Saved entries

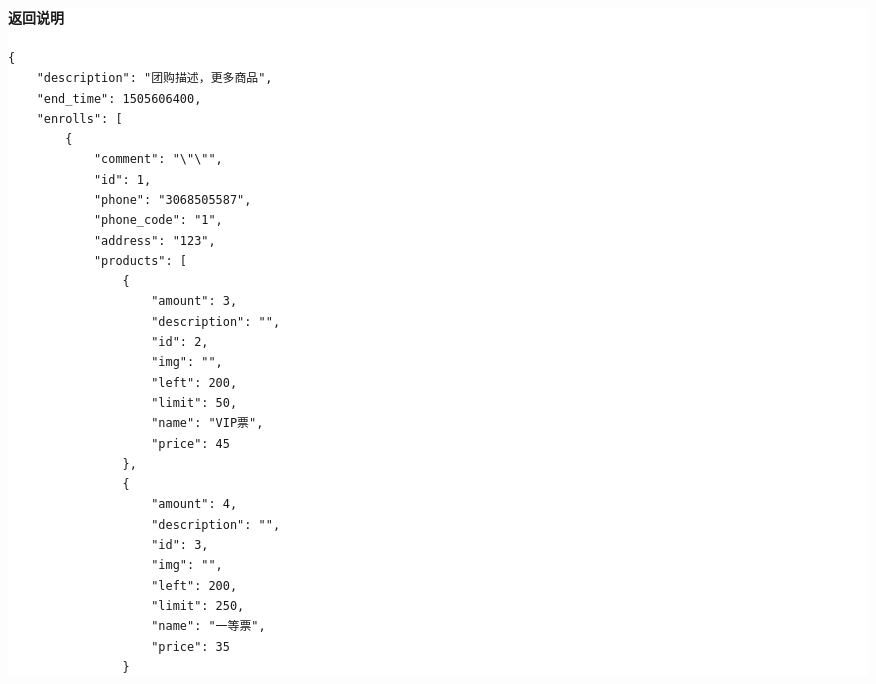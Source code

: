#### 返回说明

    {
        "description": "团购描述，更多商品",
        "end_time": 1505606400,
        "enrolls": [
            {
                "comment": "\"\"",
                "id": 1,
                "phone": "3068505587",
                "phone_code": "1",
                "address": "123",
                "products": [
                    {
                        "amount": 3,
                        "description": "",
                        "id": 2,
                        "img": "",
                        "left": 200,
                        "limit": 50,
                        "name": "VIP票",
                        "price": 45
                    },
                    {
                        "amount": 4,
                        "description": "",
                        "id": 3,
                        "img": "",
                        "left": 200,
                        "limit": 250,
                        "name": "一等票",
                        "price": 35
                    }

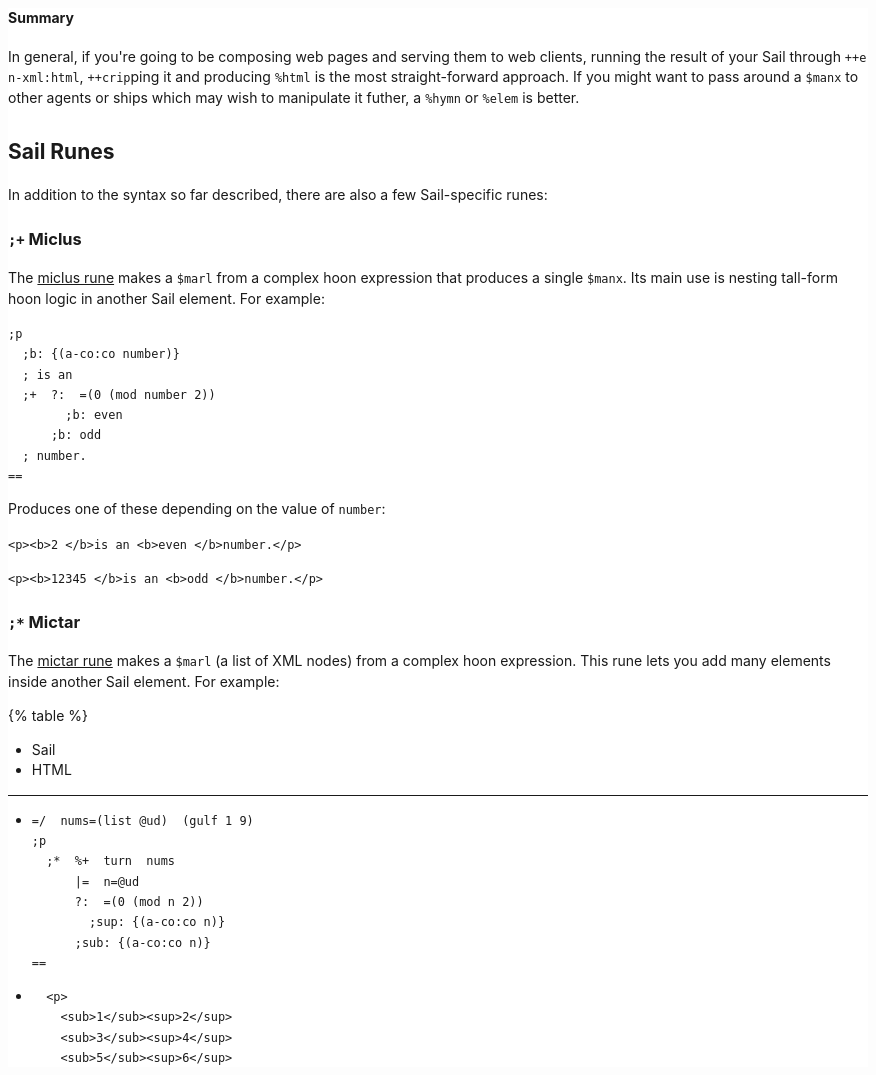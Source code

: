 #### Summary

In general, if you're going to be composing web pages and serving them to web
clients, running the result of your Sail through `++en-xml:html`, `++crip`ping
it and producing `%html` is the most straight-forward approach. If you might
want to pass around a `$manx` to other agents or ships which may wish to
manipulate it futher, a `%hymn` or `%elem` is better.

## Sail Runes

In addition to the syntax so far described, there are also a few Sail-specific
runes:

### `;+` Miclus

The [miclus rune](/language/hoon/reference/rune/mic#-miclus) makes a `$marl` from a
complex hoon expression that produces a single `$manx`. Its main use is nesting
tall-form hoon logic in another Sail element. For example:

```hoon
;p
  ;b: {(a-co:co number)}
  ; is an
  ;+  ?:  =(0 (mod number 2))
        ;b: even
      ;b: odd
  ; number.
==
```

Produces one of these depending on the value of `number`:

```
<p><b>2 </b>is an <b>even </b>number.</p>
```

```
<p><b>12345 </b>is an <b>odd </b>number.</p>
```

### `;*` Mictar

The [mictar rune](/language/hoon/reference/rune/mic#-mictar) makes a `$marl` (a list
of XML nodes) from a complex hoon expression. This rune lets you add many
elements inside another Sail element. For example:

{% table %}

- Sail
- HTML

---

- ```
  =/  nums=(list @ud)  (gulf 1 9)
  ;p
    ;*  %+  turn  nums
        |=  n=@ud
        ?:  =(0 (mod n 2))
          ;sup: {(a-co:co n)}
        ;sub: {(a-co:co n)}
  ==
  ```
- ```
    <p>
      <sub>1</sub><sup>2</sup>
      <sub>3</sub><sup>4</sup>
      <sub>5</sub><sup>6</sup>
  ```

### BRIEF
Count up the lines in the records where the string "another" appears. Your reply is that number alone.

### WORKED SOLUTION
2